● EXERCISE INSTRUCTIONS
Find the lines holding the string "theoremstyle" in the data, then copy all of them.

::: DATA EXTRACT :::

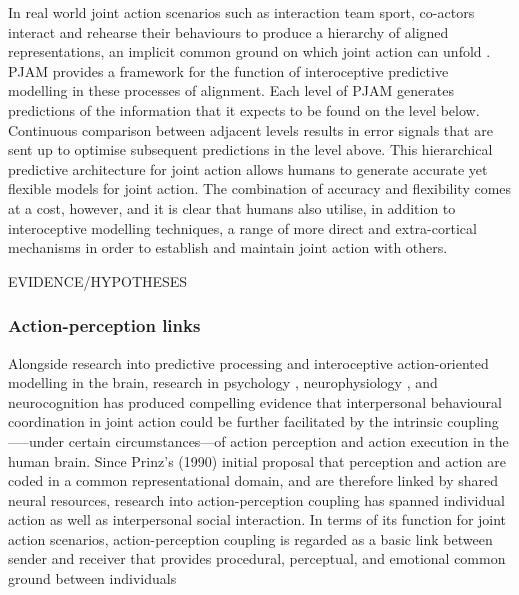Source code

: \begin{CJK}{UTF8}{gbsn}
In real world joint action scenarios such as interaction team sport, co-actors interact and rehearse their behaviours to produce a hierarchy of aligned representations, an implicit common ground on which joint action can unfold \citep{Noy2017}.  PJAM provides a framework for the function of interoceptive predictive modelling in these processes of alignment.  Each level of PJAM generates predictions of the information that it expects to be found on the level below.  Continuous comparison between adjacent levels results in error signals that are sent up to optimise subsequent predictions in the level above.  This hierarchical predictive architecture for joint action allows humans to generate accurate yet flexible models for joint action. The combination of accuracy and flexibility comes at a cost, however, and it is clear that humans also utilise, in addition to interoceptive modelling techniques, a range of more direct and extra-cortical mechanisms in order to establish and maintain joint action with others.

EVIDENCE/HYPOTHESES


\subsubsection{Action-perception links}

Alongside research into predictive processing and interoceptive action-oriented modelling in the brain, research in psychology \citep{Prinz1990,Prinz1997,Prinz2013}, neurophysiology \citep{Rizzolatti2004,Rizzolatti2010}, and neurocognition \citep{Wolpert1998,Wolpert2000} has produced compelling evidence that interpersonal behavioural coordination in joint action could be further facilitated by the intrinsic coupling—--under certain circumstances---of action perception and action execution in the human brain.  Since Prinz’s (1990) initial proposal that perception and action are coded in a common representational domain, and are therefore linked by shared neural resources, research into action-perception coupling has spanned individual action as well as interpersonal social interaction.
In terms of its function for joint action scenarios, action-perception coupling is regarded as a basic link between sender and receiver \citep{Rizzolatti1998} that provides procedural, perceptual, and emotional common ground between individuals \citep{Sebanz2006}


\end{CJK}
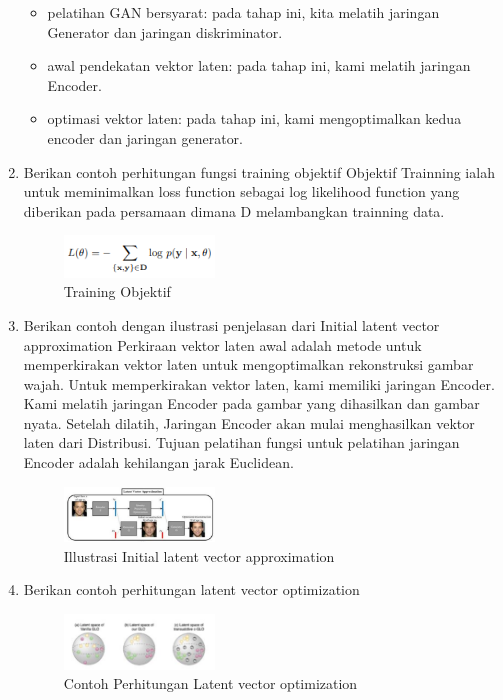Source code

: \begin{enumerate}
	\begin{itemize} 
			\item pelatihan GAN bersyarat: pada tahap ini, kita melatih jaringan Generator dan jaringan diskriminator.
    		\item awal pendekatan vektor laten: pada tahap ini, kami melatih jaringan Encoder.
    		\item optimasi vektor laten: pada tahap ini, kami mengoptimalkan kedua encoder dan jaringan generator.
		\end{itemize}
	\item Berikan contoh perhitungan fungsi training objektif
	\hfill \break
		Objektif Trainning ialah untuk meminimalkan loss function sebagai log likelihood function yang diberikan pada persamaan dimana D melambangkan trainning data.

	\begin{figure}[H]
		\includegraphics[width=4cm]{figures/1174003/9/teori8.PNG}
            	\centering
           	 \caption{Training Objektif}
       	 \end{figure}
	
	\item Berikan contoh dengan ilustrasi penjelasan dari Initial latent vector approximation
	\hfill \break
	Perkiraan vektor laten awal adalah metode untuk memperkirakan vektor laten untuk mengoptimalkan rekonstruksi gambar wajah. Untuk memperkirakan vektor laten, kami memiliki jaringan Encoder. Kami melatih jaringan Encoder pada gambar yang dihasilkan dan gambar nyata. Setelah dilatih, Jaringan Encoder akan mulai menghasilkan vektor laten dari Distribusi. Tujuan pelatihan fungsi untuk pelatihan jaringan Encoder adalah kehilangan jarak Euclidean.

	\begin{figure}[H]
		\includegraphics[width=4cm]{figures/1174003/9/teori9.PNG}
		\centering
		\caption{Illustrasi Initial latent vector approximation}
	\end{figure}
	\item Berikan contoh perhitungan latent vector optimization
	\hfill \break
	
	\begin{figure}[H]
		\includegraphics[width=4cm]{figures/1174003/9/teori10.PNG}
		\centering
		\caption{Contoh Perhitungan Latent vector optimization}
	\end{figure}

\end{enumerate}

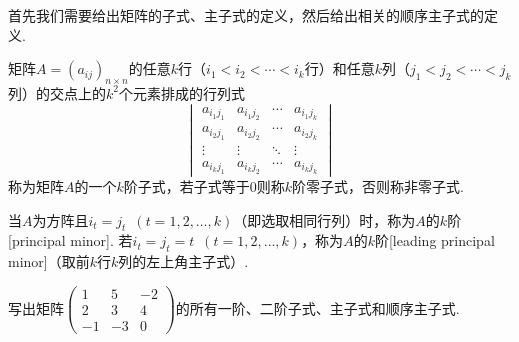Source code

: 首先我们需要给出矩阵的子式、主子式的定义，然后给出相关的顺序主子式的定义.
\begin{definition}
    矩阵$A=(a_{ij})_{n \times n}$的任意$k$行（$i_1<i_2<\cdots<i_k$行）和任意$k$列（$j_1<j_2<\cdots<j_k$列）的交点上的$k^2$个元素排成的行列式
    \[\begin{vmatrix}
            a_{i_1j_1} & a_{i_1j_2} & \cdots & a_{i_1j_k} \\
            a_{i_2j_1} & a_{i_2j_2} & \cdots & a_{i_2j_k} \\
            \vdots     & \vdots     & \ddots & \vdots     \\
            a_{i_kj_1} & a_{i_kj_2} & \cdots & a_{i_kj_k}
        \end{vmatrix}\]
    称为矩阵$A$的一个$k$阶子式，若子式等于0则称$k$阶零子式，否则称非零子式.

    当$A$为方阵且$i_t=j_t\enspace(t=1,2,\ldots,k)$（即选取相同行列）时，称为$A$的$k$阶[principal minor]. 若$i_t=j_t=t\enspace(t=1,2,\ldots,k)$，称为$A$的$k$阶[leading principal minor]（取前$k$行$k$列的左上角主子式）.
\end{definition}

\begin{example}
    写出矩阵$\begin{pmatrix}
            1 & 5 & -2 \\ 2 & 3 & 4 \\ -1 & -3 & 0
        \end{pmatrix}$的所有一阶、二阶子式、主子式和顺序主子式.
\end{example}

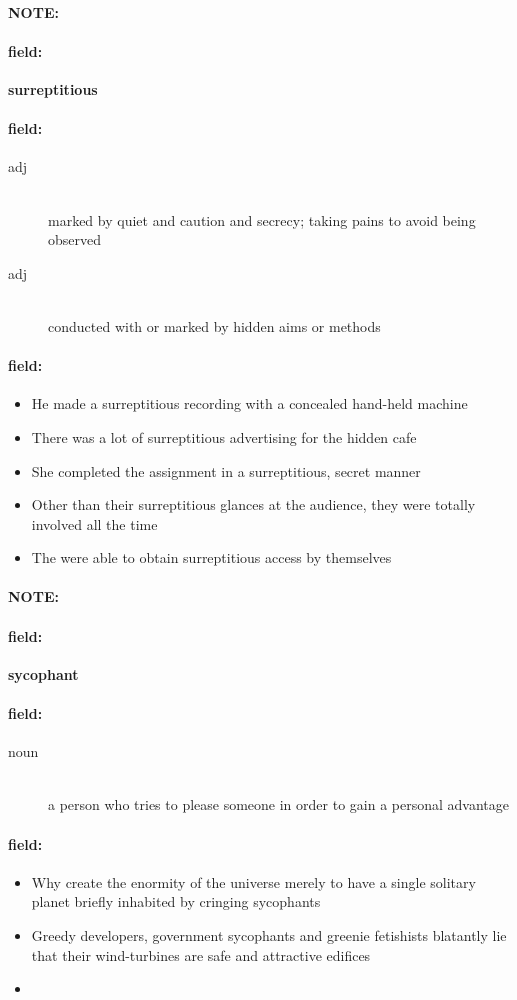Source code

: \documentclass[12pt]{article}
\newenvironment{note}{\paragraph{NOTE:}}{}
\newenvironment{field}{\paragraph{field:}}{}
\begin{document}
\begin{note}
\begin{field}
\textbf{\large surreptitious}
\end{field}


\begin{field}
\begin{description}
\item[adj] \hfill \\ 
marked by quiet and caution and secrecy; taking pains to avoid being observed

\item[adj] \hfill \\ 
conducted with or marked by hidden aims or methods

\end{description}
\end{field}

\begin{field}
\begin{itemize}
\item He made a surreptitious recording with a concealed hand-held machine
\item There was a lot of surreptitious advertising for the hidden cafe
\item She completed the assignment in a surreptitious, secret manner
\item Other than their surreptitious glances at the audience, they were totally involved all the time
\item The were able to obtain surreptitious access by themselves
\end{itemize}
\end{field}
\end{note}
\begin{note}
\begin{field}
\textbf{\large sycophant}
\end{field}


\begin{field}
\begin{description}
\item[noun] \hfill \\ 
a person who tries to please someone in order to gain a personal advantage

\end{description}
\end{field}

\begin{field}
\begin{itemize}
\item Why create the enormity of the universe merely to have a single solitary planet briefly inhabited by cringing sycophants
\item Greedy developers, government sycophants and greenie fetishists blatantly lie that their wind-turbines are safe and attractive edifices
\item 
\end{itemize}
\end{field}
\end{note}
\end{document}
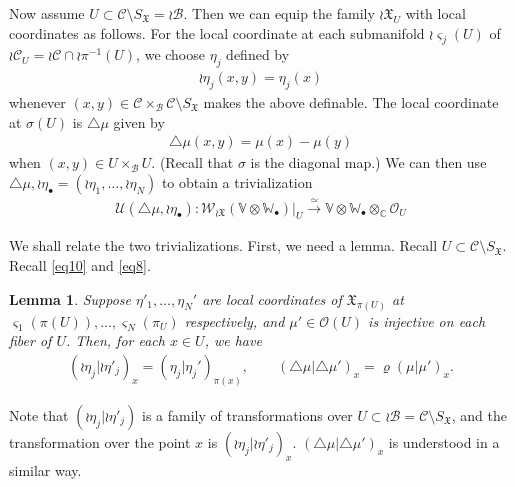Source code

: \documentclass[12pt,a4paper,notitlepage]{article}
\theoremstyle{definition}
\theoremstyle{plain}
\newtheorem{lm}[df]{Lemma}
\newcommand{\fk}{\mathfrak}
\newcommand{\mc}{\mathcal}
\newcommand{\scr}{\mathscr}
\newcommand{\sgm}{\varsigma}
\newcommand{\SX}{{S_{\fk X}}}
\newcommand{\blt}{\bullet}
\newcommand{\Vbb}{\mathbb V}
\newcommand{\Wbb}{\mathbb W}
\newcommand{\Cbb}{\mathbb C}
\numberwithin{equation}{section}
\begin{document}
Now assume $U\subset\mc C\setminus\SX=\wr\mc B$. Then we can equip the family $\wr\fk X_U$ with local coordinates as follows. For the local coordinate at each submanifold $\wr\sgm_j(U)$ of $\wr\mc C_U=\wr\mc C\cap\wr\pi^{-1}(U)$, we choose $\eta_j$ defined by 
\begin{gather}
\wr\eta_j(x,y)=\eta_j(x)
\end{gather}
whenever $(x,y)\in\mc C\times_{\mc B}\mc C\setminus\SX$ makes the above definable. The local coordinate at $\sigma(U)$ is $\triangle\mu$ given by  
\begin{align}
\triangle\mu(x,y)=\mu(x)-\mu(y)\label{eq9}
\end{align}
when $(x,y)\in U\times_{\mc B} U$. (Recall that $\sigma$ is the diagonal map.) We can then use $\triangle\mu,\wr\eta_\blt=(\wr\eta_1,\dots,\wr\eta_N)$ to obtain a trivialization
\begin{align}
\boxed{~\mc U(\triangle\mu,\wr\eta_\blt):\scr W_{\wr\fk X}(\Vbb\otimes\Wbb_\blt)|_U\xrightarrow{\simeq} \Vbb\otimes\Wbb_\blt\otimes_\Cbb\scr O_U~}\label{eq17}
\end{align}


We shall relate the two trivializations. First, we need a lemma. Recall $U\subset\mc C\setminus\SX$. Recall \eqref{eq10} and \eqref{eq8}.


\begin{lm}\label{lb3}
Suppose $\eta'_1,\dots,\eta_N'$ are local coordinates of $\fk X_{\pi(U)}$ at $\sgm_1(\pi(U)),\dots,\sgm_N(\pi_U)$ respectively, and $\mu'\in\scr O(U)$ is injective on each fiber of $U$. Then, for each $x\in U$, we have
\begin{gather*}
(\wr\eta_j|\wr\eta'_j)_x=(\eta_j|\eta_j')_{\pi(x)},\qquad (\triangle\mu|\triangle\mu')_x=\varrho(\mu|\mu')_x.
\end{gather*}
\end{lm}

Note that $(\wr\eta_j|\wr\eta'_j)$ is a family of transformations over $U\subset\wr\mc B=\mc C\setminus\SX$, and the transformation over the point $x$ is $(\wr\eta_j|\wr\eta'_j)_x$. $(\triangle\mu|\triangle\mu')_x$ is understood in a similar way.
\end{document}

:::

● WRITTEN SOLUTION
\theoremstyle{definition}
\theoremstyle{plain}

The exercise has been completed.